Dabei funktioniert das Prinzip DJH grundsätzlich auch nach mehr als hundert Jahren stabil - wenn die Pandemie nicht wäre. Der seit Jahren vorangetriebene Image-Wandel weg vom kargen Doppelstock-Bett-Klischee hin zum attraktiven Freizeitziel für Gruppen und Familien scheint aufzugehen. 2019 gab es mit 9,76 Millionen Übernachtungen ein leichtes Plus im Vorjahresvergleich; die Mitgliederzahl kletterte um 25 000 auf knapp unter 2,5 Millionen.
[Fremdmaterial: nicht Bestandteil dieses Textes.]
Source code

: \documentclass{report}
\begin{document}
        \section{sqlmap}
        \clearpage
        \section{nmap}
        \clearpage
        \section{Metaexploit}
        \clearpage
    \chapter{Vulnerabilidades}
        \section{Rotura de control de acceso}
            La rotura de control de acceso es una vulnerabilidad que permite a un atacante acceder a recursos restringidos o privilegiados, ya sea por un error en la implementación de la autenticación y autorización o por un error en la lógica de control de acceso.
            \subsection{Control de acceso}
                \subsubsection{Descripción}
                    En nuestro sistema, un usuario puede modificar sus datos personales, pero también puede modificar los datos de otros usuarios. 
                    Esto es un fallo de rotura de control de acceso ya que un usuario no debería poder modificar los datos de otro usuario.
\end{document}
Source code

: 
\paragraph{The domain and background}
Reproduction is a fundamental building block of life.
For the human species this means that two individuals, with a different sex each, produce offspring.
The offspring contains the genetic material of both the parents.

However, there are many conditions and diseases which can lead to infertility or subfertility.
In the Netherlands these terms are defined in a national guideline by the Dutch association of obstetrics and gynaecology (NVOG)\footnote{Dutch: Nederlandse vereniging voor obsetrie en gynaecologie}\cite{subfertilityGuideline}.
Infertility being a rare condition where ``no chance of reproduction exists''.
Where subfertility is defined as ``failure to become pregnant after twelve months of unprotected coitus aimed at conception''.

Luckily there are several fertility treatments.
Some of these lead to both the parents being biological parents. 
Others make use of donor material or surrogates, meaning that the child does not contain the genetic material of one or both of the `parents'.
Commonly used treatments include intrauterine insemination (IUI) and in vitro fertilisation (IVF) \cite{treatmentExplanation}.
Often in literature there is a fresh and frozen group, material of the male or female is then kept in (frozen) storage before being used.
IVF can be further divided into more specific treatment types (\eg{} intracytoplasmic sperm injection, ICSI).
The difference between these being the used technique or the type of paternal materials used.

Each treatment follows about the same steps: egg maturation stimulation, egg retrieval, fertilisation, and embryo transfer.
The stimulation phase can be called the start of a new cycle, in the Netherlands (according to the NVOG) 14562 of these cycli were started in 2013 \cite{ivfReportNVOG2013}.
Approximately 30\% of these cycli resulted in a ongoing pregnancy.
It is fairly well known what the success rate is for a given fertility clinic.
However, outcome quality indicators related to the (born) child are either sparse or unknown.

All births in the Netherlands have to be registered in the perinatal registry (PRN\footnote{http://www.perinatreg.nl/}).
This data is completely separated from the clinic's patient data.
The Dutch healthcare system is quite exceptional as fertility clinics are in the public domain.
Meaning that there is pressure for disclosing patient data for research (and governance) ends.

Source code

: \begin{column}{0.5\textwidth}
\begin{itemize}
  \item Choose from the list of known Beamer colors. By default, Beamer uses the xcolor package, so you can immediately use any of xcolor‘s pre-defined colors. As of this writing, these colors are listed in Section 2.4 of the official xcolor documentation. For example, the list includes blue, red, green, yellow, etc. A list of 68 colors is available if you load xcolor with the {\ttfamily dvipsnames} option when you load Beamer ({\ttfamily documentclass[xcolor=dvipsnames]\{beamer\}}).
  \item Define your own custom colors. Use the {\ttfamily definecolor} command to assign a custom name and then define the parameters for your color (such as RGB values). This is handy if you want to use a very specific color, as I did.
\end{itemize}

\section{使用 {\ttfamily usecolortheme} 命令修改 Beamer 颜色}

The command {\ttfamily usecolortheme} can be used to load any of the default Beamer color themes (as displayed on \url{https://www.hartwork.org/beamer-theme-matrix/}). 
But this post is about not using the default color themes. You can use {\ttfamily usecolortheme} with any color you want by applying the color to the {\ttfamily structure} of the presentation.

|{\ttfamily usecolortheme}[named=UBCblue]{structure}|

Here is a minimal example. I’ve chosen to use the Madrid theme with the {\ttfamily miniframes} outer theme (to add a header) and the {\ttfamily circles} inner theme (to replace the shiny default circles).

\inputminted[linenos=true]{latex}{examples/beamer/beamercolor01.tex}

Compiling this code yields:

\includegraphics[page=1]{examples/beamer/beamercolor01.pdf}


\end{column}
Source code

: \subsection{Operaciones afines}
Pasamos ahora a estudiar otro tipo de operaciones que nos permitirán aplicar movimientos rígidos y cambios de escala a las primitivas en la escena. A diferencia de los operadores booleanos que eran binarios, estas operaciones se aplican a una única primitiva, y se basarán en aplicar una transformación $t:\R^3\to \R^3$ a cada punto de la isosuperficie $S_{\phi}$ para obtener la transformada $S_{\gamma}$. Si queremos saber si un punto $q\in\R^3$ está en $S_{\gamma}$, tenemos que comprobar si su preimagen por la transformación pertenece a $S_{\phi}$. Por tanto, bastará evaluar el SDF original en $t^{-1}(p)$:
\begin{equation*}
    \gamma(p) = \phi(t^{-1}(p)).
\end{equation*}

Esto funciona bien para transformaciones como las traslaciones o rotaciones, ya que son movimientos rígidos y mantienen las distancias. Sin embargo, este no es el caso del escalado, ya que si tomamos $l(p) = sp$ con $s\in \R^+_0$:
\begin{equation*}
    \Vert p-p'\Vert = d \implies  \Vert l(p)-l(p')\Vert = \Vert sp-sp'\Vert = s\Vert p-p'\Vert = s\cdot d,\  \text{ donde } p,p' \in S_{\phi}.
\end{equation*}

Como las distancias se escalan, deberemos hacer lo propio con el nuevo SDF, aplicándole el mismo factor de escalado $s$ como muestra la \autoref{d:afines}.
Im Werben um zusätzliche Hilfen verweisen die Jugendherbergen auch auf ihre gesellschaftliche Relevanz. Völkerverständigung, Demokratiebildung, Gemeinschaft, Inklusion - für all diese Werte will das Jugendherbergswesen stehen. „Und das auch an Orten, die touristisch nicht der Nabel der Welt sind“, fügt Schmitz hinzu. Diese dürften im Zweifelsfall besonders von Schließungen bedroht sein. „Das ganze Netz ist wichtig, sonst wankt das ganze Selbstbild, dass wir ein flächendeckendes Netz anbieten können, das auch in die ländlichen Regionen reicht und für alle etwas bietet“, sagt Schmitz.